There have been previous 7.1-channel systems. In fact, Cinerama used 7 channels, five across the front and two surround channels. The two recorded surround channels could be switched by the “theater engineer” between left/right or front/back surround arrays, thus anticipating many of the results today. And that was 1952!
The Todd AO format had five channels behind the screen and a surround channel on 70mm film, and this was the system—once surrounds were split and sub were added—that was started for Superman I in 1978.[vi] It was the system that I called “5.1” in a meeting in 1987 and the name stuck.
“7.1” with surround will be with us this summer. However, it is the result of a gradual crossfade to more channels and, frankly, hasn’t been completely thought out. Having more surround than screen channels, for instance, is a little weird, since our perception of localization is better in front than back. But more channels are always merrier and welcome to the fold.
We have been working for some years on a 10.2 system, which is seeing its first introduction to the marketplace through our upmixing system called Audyssey DSX. So long as the infrastructure of distribution is based on 5.1- and 7.1-channel systems, going beyond those will require upmixing. But like the quasi-6.1-channel systems, these will find a place in the pantheon that is film sound.
The distribution 1, 2, 5, 10 represents equal steps along a logarithmic scale, so may be expected to result in steady improvements: mono, stereo, 5.1 channel, and 10.2 channel sound.
[i] Although Fantasound actually recorded only three channels. The five were derived by steering those three out to the five channels L, C, R, LS, and RS.

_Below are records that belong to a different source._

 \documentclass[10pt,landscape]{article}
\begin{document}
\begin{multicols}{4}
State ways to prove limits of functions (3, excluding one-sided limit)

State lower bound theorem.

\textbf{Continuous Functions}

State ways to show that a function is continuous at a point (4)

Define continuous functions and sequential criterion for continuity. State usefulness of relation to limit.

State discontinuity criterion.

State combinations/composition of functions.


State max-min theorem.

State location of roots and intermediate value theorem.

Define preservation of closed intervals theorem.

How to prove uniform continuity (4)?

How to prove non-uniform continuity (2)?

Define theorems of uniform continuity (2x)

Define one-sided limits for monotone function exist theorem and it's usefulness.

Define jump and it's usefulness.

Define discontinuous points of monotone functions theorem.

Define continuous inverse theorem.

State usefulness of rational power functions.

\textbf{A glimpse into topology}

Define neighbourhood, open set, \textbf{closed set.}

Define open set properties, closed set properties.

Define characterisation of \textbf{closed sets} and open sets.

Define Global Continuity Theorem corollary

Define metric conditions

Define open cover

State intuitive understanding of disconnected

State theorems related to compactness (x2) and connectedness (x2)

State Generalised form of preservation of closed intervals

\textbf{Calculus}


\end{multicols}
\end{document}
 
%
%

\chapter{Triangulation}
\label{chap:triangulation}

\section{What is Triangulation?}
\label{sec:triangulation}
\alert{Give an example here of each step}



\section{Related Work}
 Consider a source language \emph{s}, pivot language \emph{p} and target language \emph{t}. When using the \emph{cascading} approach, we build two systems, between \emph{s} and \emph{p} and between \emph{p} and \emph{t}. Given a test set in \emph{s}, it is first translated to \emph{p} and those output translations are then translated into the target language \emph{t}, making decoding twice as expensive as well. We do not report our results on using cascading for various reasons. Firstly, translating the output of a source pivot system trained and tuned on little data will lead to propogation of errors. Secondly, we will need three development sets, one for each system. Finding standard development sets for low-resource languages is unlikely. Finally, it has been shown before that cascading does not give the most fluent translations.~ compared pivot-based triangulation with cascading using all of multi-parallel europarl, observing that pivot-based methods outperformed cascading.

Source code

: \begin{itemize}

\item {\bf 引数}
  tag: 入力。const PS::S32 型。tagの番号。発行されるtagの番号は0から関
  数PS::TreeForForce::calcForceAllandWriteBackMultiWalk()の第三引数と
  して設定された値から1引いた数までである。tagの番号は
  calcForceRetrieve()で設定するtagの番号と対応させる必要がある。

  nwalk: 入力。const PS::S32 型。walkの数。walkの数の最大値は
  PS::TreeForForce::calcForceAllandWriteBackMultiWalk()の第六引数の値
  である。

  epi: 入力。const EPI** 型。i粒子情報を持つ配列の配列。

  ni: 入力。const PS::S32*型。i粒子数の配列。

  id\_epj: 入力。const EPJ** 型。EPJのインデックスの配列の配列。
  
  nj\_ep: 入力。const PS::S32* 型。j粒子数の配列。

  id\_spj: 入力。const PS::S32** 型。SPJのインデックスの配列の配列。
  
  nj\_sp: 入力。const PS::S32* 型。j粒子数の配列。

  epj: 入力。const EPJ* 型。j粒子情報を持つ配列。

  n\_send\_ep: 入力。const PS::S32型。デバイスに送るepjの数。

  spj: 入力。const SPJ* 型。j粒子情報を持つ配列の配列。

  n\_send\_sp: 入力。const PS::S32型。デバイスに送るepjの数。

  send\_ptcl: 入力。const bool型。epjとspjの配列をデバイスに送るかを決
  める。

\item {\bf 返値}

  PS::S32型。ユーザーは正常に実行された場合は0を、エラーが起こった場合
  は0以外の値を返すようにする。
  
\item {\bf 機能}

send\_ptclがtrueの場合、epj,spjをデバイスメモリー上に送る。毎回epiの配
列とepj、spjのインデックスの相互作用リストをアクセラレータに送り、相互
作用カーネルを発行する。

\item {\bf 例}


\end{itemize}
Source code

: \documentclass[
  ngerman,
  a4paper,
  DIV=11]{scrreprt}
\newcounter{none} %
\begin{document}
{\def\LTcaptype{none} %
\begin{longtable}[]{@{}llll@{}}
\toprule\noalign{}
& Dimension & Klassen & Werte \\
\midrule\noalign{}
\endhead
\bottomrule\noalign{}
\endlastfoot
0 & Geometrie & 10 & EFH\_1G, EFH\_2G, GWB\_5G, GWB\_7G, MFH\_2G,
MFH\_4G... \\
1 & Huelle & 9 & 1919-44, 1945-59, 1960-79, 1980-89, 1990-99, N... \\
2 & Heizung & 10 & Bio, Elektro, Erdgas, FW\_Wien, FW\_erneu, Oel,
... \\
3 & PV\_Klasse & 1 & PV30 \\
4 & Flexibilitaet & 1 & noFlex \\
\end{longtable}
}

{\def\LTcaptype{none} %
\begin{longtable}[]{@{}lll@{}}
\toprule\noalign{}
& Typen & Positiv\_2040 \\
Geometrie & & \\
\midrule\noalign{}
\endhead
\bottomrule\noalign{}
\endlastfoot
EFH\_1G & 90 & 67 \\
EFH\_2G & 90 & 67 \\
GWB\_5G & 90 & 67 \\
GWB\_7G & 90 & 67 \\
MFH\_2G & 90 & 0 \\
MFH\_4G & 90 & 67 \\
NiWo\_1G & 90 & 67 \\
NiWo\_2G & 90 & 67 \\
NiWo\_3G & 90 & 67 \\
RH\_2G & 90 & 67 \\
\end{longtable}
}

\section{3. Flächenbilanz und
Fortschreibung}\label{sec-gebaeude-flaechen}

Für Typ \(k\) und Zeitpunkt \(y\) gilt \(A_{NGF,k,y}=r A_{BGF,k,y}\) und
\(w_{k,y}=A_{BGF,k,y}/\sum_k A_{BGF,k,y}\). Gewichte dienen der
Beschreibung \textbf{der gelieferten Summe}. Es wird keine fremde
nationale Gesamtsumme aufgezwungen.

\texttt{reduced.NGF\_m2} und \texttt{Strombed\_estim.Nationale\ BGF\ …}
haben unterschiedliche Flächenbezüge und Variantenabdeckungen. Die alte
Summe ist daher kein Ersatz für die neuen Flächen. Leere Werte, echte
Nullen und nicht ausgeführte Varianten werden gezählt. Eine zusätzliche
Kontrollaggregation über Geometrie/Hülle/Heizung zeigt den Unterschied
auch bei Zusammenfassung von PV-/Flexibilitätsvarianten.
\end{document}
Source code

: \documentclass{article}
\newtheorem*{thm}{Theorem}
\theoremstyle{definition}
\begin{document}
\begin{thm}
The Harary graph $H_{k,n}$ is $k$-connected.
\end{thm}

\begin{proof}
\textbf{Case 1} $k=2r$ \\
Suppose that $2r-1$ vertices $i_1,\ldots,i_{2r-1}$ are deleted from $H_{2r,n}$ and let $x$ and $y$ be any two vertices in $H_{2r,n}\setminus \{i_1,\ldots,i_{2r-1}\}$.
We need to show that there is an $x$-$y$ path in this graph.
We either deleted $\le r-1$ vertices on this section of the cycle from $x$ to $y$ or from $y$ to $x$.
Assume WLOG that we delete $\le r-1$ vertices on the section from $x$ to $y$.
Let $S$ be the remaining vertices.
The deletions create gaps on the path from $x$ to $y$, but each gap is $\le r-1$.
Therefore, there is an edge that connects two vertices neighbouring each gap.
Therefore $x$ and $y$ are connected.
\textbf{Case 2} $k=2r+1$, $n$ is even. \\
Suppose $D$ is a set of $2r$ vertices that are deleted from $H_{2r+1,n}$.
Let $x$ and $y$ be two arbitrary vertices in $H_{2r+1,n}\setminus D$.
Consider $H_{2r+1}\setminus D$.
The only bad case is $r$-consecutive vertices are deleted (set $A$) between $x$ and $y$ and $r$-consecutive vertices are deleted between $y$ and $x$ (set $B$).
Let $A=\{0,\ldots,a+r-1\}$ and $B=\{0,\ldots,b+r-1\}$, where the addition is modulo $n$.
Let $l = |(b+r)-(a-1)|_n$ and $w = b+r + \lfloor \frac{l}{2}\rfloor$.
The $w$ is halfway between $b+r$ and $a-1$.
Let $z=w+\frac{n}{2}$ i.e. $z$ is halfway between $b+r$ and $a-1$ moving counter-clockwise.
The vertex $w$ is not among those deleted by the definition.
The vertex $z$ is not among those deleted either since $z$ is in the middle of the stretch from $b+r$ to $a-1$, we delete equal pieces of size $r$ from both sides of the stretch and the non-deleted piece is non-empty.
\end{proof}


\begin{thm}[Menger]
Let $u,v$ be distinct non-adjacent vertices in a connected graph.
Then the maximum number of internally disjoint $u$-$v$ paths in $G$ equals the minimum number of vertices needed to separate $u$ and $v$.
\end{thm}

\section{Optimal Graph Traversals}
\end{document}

[ii] Oscar is a registered trademark of A.M.P.A.S.
[iii] Through the use of matrix technology (like Dolby Pro Logic) applied to the two surround channels, a center back was derived from the LS and RS channels. This was important psychoacoustically due to something called the precedence effect. In this effect of hearing, also known as the Law of the First Wavefront, first arriving sound will cause localization at the source of the first wave.
[iv] By the way, sharp readers will note that using a Pro Logic style decoder on two surround channels results in four outputs, not just the three used for left, right, and back surrounds. And indeed they’d be right. One picture tried using the fourth surround channel as a center overhead one. It was the Vietnam war picture We Were Soldiers. However, it played in the format in only a very few theaters due to the difficulty of putting loudspeakers on the ceiling (of what are, after all, only lay-in acoustical tile ceilings!).
[v] In order for these 6.1 systems to work, the back surround loudspeakers were divided in two halves, left and right. For standard 5.1, the left back is allied with the left surround, and vice versa. For 6.1, the left and right backs are wired together, and driven separately from left and right surround.
[vi] In the shameless plug department, these items and more are covered in the first chapter of my book Surround Sound Up and Running, 2nd. Ed. Focal Press.